The plaintiffs are the owners of sixty acres of land situated on the Verde River about ten miles southeast of the defendant's smelter and during 1928 and 1929 and for many years prior thereto had grown thereon various crops. They allege that in 1928, at the proper time, they planted on this land the following *161 crops: wheat, 15 acres; pole beans, 6 rows of 50 plants each; tomatoes, 5 rows of 75 plants each; sweet potatoes, 145 rows of 96 plants each; corn, 450 rows averaging 137 stalks each; and alfalfa, 13 acres, and that these various crops were properly cultivated and would have matured and produced normal yields had they not been injured as hereinafter mentioned.
The complaint avers that during the year 1928, particularly the growing season thereof, the defendant in the operation of its smelter at Clarkdale, Yavapai county, Arizona, discharged daily into the air immense quantities of obnoxious, foul and poisonous gas, smoke and fumes containing great quantities of sulphur and other poisonous ingredients and that these were carried by the wind currents over and upon the above-described premises of plaintiffs and there damaged and destroyed the stalks, stems, leaves and foliage of the plants growing thereon and had the effect of stopping their growth and rendering them unproductive.
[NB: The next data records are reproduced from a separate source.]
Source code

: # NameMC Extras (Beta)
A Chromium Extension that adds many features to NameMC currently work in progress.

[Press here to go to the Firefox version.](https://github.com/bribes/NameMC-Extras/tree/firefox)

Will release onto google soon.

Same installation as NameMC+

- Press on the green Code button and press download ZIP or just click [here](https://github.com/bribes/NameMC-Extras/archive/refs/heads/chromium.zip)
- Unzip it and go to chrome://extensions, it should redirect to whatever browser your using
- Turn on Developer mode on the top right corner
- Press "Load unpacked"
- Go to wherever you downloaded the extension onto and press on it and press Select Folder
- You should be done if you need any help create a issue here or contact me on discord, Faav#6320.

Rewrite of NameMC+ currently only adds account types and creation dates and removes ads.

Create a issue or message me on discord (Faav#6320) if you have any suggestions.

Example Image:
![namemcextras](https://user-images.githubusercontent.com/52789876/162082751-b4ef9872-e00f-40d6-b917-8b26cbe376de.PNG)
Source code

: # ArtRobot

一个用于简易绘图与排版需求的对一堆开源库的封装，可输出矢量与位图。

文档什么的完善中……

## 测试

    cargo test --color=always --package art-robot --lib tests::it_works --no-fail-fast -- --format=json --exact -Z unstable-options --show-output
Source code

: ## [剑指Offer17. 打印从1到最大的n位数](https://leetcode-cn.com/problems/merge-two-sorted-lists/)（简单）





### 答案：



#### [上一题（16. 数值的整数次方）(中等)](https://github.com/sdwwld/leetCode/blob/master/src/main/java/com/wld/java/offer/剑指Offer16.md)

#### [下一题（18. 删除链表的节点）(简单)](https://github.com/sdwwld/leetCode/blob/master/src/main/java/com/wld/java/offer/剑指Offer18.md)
It is alleged that the damage to the crops on account of these injuries was as follows: wheat $675.75, beans $318.75, tomatoes $239.07, potatoes $1,917.91, alfalfa $553.77, and corn $611.26, a total of $4,316.51.
The same allegations appear relative to the crops planted on the same land in the year 1929, the only difference being the extent of the acreage and the damage resulting from the injuries. The crops alleged to have been planted that year were these: alfalfa 20 acres, corn 292 rows averaging 158 stalks each, tomatoes 500 plants, cabbage 3,060 plants, watermelons and cantaloupes 200 hills each, patch of garden, wheat 23 acres, sweet potatoes 25,950 plants, and the damage to each on account of the injuries produced by the gas and smoke was averred to be this: alfalfa $867, corn $507.37, tomatoes $301.75, cabbage $314.50, melons $255, patch of garden $63.75, wheat $586.50, potatoes $3,442.50, a total of $6,338.37. *162
It is alleged further that in the year 1929, and for several years prior thereto, plaintiffs had an orchard on a portion of the above-described land consisting of 132 apple trees, 34 pear trees, 2 quince trees and 2 fig trees, and that these were properly cultivated, pruned and irrigated, but that during 1929, particularly the growing season thereof, the poisonous gas and smoke from defendant's smelter so injured the fruit growing thereon that plaintiffs were damaged as follows: apples $1,178.10, pears $231.20, quince $42.50, fig $17.00, a total of $1,468.80.
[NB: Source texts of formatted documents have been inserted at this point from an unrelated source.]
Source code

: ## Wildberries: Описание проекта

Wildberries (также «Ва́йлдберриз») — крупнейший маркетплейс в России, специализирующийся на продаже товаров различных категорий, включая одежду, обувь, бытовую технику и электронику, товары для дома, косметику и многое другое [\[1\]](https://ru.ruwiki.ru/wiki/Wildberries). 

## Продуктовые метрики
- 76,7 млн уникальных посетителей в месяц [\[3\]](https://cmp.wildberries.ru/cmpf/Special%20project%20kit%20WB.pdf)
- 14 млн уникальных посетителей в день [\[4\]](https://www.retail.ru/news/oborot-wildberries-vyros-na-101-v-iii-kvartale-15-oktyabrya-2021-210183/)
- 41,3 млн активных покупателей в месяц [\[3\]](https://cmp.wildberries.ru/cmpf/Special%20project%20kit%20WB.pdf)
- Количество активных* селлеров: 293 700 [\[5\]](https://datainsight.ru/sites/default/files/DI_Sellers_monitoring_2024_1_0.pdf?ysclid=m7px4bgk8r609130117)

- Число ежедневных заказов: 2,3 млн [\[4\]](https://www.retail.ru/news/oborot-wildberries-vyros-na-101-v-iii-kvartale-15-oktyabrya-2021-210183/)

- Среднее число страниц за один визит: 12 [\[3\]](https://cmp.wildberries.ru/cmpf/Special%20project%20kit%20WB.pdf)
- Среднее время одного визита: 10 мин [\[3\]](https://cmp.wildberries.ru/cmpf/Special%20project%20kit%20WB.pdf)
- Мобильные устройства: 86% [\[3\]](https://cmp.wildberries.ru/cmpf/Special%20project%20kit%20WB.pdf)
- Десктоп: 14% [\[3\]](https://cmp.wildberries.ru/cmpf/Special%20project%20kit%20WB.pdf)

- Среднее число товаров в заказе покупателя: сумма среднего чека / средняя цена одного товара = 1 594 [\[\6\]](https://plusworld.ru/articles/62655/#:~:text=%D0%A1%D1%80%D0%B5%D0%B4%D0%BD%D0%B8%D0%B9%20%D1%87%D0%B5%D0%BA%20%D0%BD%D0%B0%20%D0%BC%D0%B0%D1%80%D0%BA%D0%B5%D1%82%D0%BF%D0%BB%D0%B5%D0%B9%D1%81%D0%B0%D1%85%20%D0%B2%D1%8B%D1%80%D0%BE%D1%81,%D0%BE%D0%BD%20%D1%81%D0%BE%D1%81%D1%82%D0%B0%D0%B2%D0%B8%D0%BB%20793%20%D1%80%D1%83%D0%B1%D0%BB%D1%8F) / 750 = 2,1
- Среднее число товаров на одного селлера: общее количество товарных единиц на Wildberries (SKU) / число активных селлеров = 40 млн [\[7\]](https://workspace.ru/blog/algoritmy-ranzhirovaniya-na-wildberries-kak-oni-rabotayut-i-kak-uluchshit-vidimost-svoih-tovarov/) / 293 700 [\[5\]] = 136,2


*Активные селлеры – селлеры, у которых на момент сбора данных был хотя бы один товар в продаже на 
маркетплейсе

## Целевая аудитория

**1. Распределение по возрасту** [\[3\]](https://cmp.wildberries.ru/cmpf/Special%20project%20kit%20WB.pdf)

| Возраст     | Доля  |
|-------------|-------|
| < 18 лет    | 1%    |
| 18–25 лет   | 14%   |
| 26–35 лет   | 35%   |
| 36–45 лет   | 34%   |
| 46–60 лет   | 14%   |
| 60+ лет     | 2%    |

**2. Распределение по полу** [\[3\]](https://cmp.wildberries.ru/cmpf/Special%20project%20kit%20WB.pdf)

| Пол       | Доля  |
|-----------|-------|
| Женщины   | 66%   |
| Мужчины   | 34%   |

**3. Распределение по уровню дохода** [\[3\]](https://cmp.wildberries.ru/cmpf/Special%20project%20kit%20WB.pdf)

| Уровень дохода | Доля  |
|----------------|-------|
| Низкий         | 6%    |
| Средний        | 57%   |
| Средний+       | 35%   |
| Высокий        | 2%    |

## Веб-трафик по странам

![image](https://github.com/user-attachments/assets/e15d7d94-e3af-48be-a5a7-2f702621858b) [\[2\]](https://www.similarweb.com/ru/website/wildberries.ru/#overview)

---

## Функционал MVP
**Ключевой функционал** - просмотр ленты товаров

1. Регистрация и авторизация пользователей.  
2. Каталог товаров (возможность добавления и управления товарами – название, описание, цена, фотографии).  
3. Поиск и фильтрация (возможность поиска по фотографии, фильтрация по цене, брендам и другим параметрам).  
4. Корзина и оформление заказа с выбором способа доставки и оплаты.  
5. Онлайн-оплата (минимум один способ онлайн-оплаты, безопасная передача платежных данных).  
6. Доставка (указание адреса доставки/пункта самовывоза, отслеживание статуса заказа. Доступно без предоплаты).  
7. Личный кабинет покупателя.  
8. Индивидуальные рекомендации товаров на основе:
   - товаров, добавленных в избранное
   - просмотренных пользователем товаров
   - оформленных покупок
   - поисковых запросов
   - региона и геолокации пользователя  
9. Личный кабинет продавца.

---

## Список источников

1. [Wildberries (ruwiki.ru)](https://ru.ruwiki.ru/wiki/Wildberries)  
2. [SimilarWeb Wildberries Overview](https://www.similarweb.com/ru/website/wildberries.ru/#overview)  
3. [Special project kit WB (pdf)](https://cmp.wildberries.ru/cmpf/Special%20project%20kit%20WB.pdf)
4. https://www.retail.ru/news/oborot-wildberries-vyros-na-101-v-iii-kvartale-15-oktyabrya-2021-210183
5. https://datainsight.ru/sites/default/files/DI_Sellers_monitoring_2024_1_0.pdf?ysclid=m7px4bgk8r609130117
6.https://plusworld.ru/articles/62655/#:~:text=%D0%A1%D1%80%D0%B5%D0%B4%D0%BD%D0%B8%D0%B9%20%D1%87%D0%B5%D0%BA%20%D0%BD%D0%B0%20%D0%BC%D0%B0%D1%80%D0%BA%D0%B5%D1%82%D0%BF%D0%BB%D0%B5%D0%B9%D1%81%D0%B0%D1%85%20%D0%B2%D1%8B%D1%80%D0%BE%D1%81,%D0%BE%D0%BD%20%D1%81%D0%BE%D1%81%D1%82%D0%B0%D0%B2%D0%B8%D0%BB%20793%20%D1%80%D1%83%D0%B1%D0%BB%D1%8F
The prayer was that they have judgment for the aggregate sum of these damages, $12,123.68.
To this complaint the defendant interposed a general demurrer and a general denial. The demurrer was overruled and the case went to trial on the issue raised by the general denial.
At the same time plaintiffs filed against the United Verde Extension Mining Company a complaint in which the allegations, except the location of the smelter at Clemenceau instead of Clarkdale and the word "seven" instead of "ten" as describing the distance of the smelter from the land in question, were identical as was the relief prayed for. The answer was also practically the same. Both cases were set to be heard on the same day and on the eve of the hearing the defendants in both asked that they be consolidated for trial and, this motion being granted, they were tried as one. At the close of the trial which consumed ten days, the case was necessarily submitted to the jury in a way that required it to return separate verdicts. Both of these were in favor of plaintiffs; the one against the United Verde Copper Company was in the sum of $3,000 and that against the United Verde Extension Mining Company in the sum of $2,000. Judgments for the plaintiffs in these respective amounts were entered thereon and the defendants *163 have brought the case to this court for review.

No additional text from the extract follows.